EXERCISE REQUIREMENTS :: Check every line of the data below for the string "https", and copy the ones that hold it.

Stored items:
---*---

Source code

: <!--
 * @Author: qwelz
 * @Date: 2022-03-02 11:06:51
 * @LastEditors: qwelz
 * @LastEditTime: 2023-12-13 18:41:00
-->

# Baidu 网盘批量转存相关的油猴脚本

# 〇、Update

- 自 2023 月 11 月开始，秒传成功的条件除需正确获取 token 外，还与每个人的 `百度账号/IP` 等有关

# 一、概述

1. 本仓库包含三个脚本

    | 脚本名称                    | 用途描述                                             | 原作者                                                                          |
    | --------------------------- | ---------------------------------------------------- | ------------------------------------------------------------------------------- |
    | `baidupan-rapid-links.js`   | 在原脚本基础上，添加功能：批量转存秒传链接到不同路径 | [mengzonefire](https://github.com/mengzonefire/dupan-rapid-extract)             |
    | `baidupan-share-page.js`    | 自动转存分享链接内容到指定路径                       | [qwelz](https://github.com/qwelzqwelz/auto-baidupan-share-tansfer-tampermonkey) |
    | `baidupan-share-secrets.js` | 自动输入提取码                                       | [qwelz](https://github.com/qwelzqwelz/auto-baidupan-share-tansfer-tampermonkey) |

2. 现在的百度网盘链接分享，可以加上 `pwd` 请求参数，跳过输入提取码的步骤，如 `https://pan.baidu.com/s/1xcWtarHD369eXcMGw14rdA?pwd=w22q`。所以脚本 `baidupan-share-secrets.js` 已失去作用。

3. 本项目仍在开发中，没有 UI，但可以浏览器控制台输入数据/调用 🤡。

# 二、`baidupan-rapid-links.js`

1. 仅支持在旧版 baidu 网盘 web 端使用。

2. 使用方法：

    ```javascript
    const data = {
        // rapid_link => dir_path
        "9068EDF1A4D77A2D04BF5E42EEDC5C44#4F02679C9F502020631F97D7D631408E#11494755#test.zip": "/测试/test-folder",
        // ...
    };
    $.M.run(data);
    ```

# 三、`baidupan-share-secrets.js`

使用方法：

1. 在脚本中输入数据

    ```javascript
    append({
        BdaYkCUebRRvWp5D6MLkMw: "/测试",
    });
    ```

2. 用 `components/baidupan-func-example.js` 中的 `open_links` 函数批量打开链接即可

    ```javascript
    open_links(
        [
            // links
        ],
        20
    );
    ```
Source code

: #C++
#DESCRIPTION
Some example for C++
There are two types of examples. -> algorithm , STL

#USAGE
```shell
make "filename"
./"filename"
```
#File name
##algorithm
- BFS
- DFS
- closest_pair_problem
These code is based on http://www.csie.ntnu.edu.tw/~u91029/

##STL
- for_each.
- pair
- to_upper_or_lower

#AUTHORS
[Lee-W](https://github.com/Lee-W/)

---*---

RESPONSE TO THE EXERCISE ::
    | `baidupan-rapid-links.js`   | 在原脚本基础上，添加功能：批量转存秒传链接到不同路径 | [mengzonefire](https://github.com/mengzonefire/dupan-rapid-extract)             |
    | `baidupan-share-page.js`    | 自动转存分享链接内容到指定路径                       | [qwelz](https://github.com/qwelzqwelz/auto-baidupan-share-tansfer-tampermonkey) |
    | `baidupan-share-secrets.js` | 自动输入提取码                                       | [qwelz](https://github.com/qwelzqwelz/auto-baidupan-share-tansfer-tampermonkey) |
2. 现在的百度网盘链接分享，可以加上 `pwd` 请求参数，跳过输入提取码的步骤，如 `https://pan.baidu.com/s/1xcWtarHD369eXcMGw14rdA?pwd=w22q`。所以脚本 `baidupan-share-secrets.js` 已失去作用。
[Lee-W](https://github.com/Lee-W/)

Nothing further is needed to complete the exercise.